● **Exercise details**:
Wherever the word "Nivadatabase" occurs in the lines below, copy the whole line.

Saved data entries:
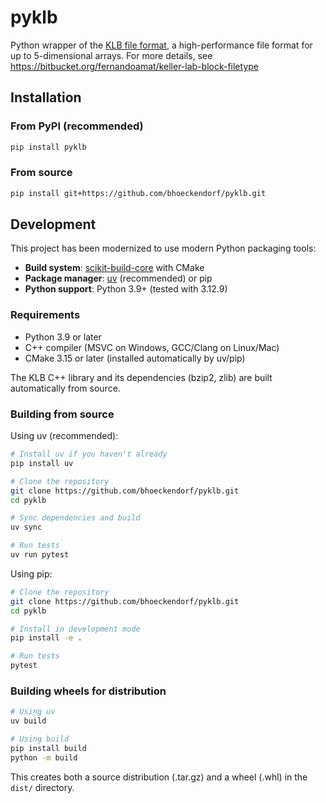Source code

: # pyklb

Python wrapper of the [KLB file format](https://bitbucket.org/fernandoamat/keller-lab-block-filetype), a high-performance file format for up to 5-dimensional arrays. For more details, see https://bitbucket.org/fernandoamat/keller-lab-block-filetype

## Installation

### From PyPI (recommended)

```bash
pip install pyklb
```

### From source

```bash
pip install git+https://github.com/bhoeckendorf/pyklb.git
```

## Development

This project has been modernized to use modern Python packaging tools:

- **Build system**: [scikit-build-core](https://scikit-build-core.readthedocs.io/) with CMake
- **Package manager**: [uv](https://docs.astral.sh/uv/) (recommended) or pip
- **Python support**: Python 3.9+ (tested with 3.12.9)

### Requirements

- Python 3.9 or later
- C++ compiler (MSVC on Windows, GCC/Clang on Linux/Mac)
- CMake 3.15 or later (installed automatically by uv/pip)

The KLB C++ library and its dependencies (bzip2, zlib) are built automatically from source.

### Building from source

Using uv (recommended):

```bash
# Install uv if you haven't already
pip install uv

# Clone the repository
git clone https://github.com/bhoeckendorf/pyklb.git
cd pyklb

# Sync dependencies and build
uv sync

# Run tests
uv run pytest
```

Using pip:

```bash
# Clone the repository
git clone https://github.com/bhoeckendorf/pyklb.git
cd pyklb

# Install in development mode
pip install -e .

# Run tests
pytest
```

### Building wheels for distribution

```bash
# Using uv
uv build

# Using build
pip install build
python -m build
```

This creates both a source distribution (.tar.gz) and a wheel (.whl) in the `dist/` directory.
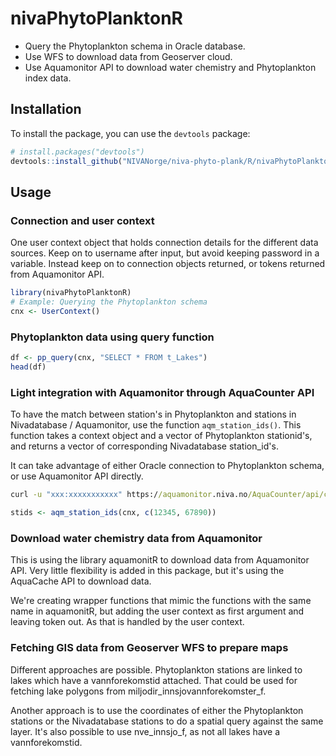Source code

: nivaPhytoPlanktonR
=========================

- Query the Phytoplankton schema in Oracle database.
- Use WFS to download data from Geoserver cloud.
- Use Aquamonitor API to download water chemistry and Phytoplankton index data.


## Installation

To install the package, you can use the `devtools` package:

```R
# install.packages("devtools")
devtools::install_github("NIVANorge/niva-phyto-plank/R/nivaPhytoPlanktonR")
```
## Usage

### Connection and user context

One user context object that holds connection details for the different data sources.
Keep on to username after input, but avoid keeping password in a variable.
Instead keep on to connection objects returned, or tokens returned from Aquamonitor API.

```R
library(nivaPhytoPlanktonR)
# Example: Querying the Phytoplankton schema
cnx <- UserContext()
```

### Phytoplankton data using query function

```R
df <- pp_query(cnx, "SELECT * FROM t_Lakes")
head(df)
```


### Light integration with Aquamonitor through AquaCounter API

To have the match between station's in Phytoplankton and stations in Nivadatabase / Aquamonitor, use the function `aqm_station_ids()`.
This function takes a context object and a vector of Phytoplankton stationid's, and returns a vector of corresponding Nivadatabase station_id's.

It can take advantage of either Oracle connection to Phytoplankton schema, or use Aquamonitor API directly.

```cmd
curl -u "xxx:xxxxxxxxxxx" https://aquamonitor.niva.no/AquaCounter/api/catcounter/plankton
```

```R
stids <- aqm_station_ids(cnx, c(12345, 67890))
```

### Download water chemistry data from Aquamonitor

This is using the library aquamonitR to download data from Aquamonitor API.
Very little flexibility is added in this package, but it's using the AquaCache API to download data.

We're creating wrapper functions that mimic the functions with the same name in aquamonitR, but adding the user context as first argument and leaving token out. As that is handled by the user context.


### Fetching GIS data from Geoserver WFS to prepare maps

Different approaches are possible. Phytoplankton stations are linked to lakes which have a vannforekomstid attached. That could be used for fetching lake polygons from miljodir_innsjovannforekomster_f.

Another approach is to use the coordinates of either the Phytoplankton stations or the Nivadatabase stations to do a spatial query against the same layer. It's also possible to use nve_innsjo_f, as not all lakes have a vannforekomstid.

● **Exercise result**:
To have the match between station's in Phytoplankton and stations in Nivadatabase / Aquamonitor, use the function `aqm_station_ids()`.
This function takes a context object and a vector of Phytoplankton stationid's, and returns a vector of corresponding Nivadatabase station_id's.
Another approach is to use the coordinates of either the Phytoplankton stations or the Nivadatabase stations to do a spatial query against the same layer. It's also possible to use nve_innsjo_f, as not all lakes have a vannforekomstid.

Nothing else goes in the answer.